What you should do
Transcribe, without alteration, the line that includes "Rusanov / Local" and each line after it until the records end, omitting all that precede it.

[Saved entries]
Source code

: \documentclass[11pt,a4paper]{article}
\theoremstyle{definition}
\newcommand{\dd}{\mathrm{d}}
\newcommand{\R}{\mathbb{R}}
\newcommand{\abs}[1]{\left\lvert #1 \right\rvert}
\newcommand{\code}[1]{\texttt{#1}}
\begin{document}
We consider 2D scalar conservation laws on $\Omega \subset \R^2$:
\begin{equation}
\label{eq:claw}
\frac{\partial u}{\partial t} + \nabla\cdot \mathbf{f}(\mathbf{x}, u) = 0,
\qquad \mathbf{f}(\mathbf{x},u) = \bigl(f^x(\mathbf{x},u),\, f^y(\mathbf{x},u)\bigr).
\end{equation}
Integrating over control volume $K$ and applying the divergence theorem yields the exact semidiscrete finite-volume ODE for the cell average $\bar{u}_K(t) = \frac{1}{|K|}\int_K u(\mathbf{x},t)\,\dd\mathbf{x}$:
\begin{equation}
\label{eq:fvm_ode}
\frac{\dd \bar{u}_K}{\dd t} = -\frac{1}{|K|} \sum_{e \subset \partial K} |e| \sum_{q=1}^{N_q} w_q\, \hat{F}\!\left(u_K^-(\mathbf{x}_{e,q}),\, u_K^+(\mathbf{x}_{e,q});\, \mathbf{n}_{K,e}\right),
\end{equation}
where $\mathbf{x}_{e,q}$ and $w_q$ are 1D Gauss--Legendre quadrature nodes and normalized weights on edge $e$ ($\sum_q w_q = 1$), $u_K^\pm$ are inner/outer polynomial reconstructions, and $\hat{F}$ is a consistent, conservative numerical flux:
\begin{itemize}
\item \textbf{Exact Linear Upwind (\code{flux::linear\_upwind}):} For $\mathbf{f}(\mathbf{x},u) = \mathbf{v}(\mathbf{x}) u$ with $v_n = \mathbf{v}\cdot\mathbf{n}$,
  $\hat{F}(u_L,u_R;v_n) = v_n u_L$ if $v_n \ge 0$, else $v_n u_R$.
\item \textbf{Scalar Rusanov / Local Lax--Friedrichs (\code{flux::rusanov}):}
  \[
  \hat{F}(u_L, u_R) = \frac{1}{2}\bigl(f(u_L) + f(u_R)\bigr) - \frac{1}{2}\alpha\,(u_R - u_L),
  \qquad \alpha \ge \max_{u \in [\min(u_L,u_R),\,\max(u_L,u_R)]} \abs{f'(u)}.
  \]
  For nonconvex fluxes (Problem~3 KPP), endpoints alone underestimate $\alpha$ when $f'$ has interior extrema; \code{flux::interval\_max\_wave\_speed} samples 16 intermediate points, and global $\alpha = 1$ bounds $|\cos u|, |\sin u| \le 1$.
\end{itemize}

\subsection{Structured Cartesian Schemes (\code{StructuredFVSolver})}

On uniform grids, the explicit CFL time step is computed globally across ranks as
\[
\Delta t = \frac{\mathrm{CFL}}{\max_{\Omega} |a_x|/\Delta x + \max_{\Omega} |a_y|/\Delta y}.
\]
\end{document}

Your response
\item \textbf{Scalar Rusanov / Local Lax--Friedrichs (\code{flux::rusanov}):}
  \[
  \hat{F}(u_L, u_R) = \frac{1}{2}\bigl(f(u_L) + f(u_R)\bigr) - \frac{1}{2}\alpha\,(u_R - u_L),
  \qquad \alpha \ge \max_{u \in [\min(u_L,u_R),\,\max(u_L,u_R)]} \abs{f'(u)}.
  \]
  For nonconvex fluxes (Problem~3 KPP), endpoints alone underestimate $\alpha$ when $f'$ has interior extrema; \code{flux::interval\_max\_wave\_speed} samples 16 intermediate points, and global $\alpha = 1$ bounds $|\cos u|, |\sin u| \le 1$.
\end{itemize}

\subsection{Structured Cartesian Schemes (\code{StructuredFVSolver})}

On uniform grids, the explicit CFL time step is computed globally across ranks as
\[
\Delta t = \frac{\mathrm{CFL}}{\max_{\Omega} |a_x|/\Delta x + \max_{\Omega} |a_y|/\Delta y}.
\]
\end{document}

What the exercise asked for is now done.